# Thread: Complex Number problem

1. ## Complex Number problem

Question: Express $z = \ \frac{\sqrt{2} + \sqrt{6} i}{(\sqrt{3} + i)(\sqrt{2} - \sqrt{6}i)}$ in the form x+iy where x and y are real numbers

Solution :
$z = \ \frac{\sqrt{2} + \sqrt{6} i}{(\sqrt{3} + i)(\sqrt{2} - \sqrt{6}i)}$

= $\frac{\sqrt{2} + \sqrt{6} i}{(\sqrt{3} + i)(\sqrt{2} - \sqrt{6}i)}$ = ................= $\frac{\sqrt{104}i - \sqrt{72}}{24}$......Is this correct???

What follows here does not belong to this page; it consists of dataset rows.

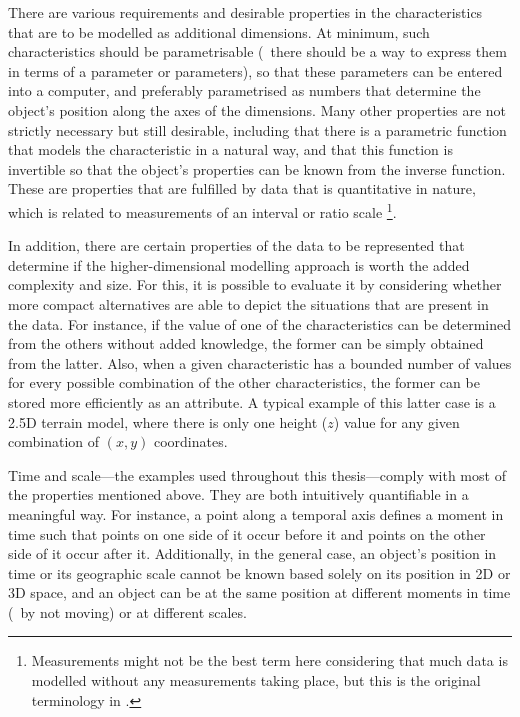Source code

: There are various requirements and desirable properties in the characteristics that are to be modelled as additional dimensions.
At minimum, such characteristics should be parametrisable (\ie\ there should be a way to express them in terms of a parameter or parameters), so that these parameters can be entered into a computer, and preferably parametrised as numbers that determine the object's position along the axes of the dimensions.
Many other properties are not strictly necessary but still desirable, including that there is a parametric function that models the characteristic in a natural way, and that this function is invertible so that the object's properties can be known from the inverse function.
These are properties that are fulfilled by data that is quantitative in nature, which is related to measurements of an interval or ratio scale \citep{Stevens46}\footnote{Measurements might not be the best term here considering that much data is modelled without any measurements taking place, but this is the original terminology in \citet{Stevens46}.}.

In addition, there are certain properties of the data to be represented that determine if the higher-dimensional modelling approach is worth the added complexity and size.
For this, it is possible to evaluate it by considering whether more compact alternatives are able to depict the situations that are present in the data.
For instance, if the value of one of the characteristics can be determined from the others without added knowledge, the former can be simply obtained from the latter.
Also, when a given characteristic has a bounded number of values for every possible combination of the other characteristics, the former can be stored more efficiently as an attribute.
A typical example of this latter case is a 2.5D terrain model, where there is only one height ($z$) value for any given combination of $(x,y)$ coordinates.

Time and scale---the examples used throughout this thesis---comply with most of the properties mentioned above.
They are both intuitively quantifiable in a meaningful way.
For instance, a point along a temporal axis defines a moment in time such that points on one side of it occur before it and points on the other side of it occur after it.
Additionally, in the general case, an object's position in time or its geographic scale cannot be known based solely on its position in 2D or 3D space, and an object can be at the same position at different moments in time (\eg\ by not moving) or at different scales.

2. To do this problem you need to expand the denominator to the form $x+yi$ after this you need to mulitply the both numerator and denominator by the complex conjugate $x-yi$ . Is this what you did?

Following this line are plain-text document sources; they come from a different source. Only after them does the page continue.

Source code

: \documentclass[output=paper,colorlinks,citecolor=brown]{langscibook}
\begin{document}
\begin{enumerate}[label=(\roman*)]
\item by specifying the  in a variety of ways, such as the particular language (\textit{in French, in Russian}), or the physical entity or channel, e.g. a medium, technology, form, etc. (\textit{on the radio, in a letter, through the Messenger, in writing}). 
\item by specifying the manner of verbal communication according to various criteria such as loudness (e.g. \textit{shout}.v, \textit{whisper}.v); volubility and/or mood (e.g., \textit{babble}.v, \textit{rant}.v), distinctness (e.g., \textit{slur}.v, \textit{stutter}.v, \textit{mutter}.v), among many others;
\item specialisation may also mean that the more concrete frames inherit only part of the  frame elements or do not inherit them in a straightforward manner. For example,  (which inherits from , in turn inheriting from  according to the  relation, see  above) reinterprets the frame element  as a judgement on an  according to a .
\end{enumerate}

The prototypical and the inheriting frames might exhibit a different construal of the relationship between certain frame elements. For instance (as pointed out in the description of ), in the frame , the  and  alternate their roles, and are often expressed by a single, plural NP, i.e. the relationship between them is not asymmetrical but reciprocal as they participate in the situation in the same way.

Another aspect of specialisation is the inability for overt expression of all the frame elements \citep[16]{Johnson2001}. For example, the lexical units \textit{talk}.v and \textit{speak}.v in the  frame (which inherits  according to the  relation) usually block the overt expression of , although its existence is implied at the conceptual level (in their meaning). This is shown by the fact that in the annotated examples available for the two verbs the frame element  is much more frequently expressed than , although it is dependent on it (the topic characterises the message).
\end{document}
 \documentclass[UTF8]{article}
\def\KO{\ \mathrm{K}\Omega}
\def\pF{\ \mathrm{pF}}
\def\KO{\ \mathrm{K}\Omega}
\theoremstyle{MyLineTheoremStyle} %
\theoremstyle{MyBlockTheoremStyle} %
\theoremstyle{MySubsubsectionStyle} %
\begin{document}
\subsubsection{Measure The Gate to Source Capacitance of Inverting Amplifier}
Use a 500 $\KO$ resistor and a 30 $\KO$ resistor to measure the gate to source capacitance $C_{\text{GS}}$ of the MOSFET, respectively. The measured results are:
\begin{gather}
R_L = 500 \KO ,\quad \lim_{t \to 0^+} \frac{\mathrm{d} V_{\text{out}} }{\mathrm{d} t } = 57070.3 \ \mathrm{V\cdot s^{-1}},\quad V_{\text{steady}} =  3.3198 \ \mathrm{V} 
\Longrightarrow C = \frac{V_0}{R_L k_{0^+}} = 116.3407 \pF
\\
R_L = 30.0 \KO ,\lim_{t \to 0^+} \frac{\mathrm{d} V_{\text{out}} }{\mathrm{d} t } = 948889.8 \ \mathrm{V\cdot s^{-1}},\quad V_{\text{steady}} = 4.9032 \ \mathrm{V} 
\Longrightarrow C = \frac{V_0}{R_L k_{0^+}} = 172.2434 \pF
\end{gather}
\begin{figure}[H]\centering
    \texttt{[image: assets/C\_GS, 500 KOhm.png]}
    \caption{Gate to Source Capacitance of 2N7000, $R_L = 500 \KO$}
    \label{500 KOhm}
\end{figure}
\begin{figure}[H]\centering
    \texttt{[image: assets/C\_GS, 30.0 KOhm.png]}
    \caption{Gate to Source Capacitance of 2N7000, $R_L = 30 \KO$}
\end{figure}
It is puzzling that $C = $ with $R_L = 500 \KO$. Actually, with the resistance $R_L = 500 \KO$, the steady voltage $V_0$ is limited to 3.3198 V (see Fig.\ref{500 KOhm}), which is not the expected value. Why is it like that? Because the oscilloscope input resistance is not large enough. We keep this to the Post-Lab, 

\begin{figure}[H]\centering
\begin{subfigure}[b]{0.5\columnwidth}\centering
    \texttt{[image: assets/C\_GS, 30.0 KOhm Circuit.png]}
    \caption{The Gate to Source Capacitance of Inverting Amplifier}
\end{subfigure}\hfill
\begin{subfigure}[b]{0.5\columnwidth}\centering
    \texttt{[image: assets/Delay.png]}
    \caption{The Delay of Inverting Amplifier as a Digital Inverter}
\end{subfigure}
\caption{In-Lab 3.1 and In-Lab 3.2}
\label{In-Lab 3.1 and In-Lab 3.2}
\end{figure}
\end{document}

3. ## This is what i have done?

Originally Posted by pickslides
To do this problem you need to expand the denominator to the form $x+yi$ after this you need to mulitply the both numerator and denominator by the complex conjugate $x-yi$ . Is this what you did?
$\frac{\sqrt{2} + \sqrt{6}i}{(\sqrt{3}+i)(\sqrt{2}-\sqrt{6}i)}$

= $\frac{\sqrt{2} + \sqrt{6}i}{\sqrt{6}- \sqrt{18}i + \sqrt{2}i -\sqrt{6}i^2}$

= $\frac{\sqrt{2} + \sqrt{6}i}{\sqrt{6}- \sqrt{16}i + \sqrt{6}}$

= $\frac{\sqrt{2} + \sqrt{6}i}{\sqrt{12}- \sqrt{16}i}$

= $\frac{\sqrt{2} + \sqrt{6}i}{\sqrt{12}- \sqrt{16}i} \times \frac{\sqrt{12}+ \sqrt{16}i}{\sqrt{12}+ \sqrt{16}i}$

= $\frac{\sqrt{24} + \sqrt{32}i + \sqrt{72}i + \sqrt{96}i^2}{12 + \sqrt{192}i - \sqrt{192}i - 16 i^2}$

= $\frac{\sqrt{24} + \sqrt{104}i - \sqrt{96}}{12 + 16}$

= $\frac{ \sqrt{104}i - \sqrt{72}}{28}$.............Could any body please tell me what i have done wrong and how should i rectify it ???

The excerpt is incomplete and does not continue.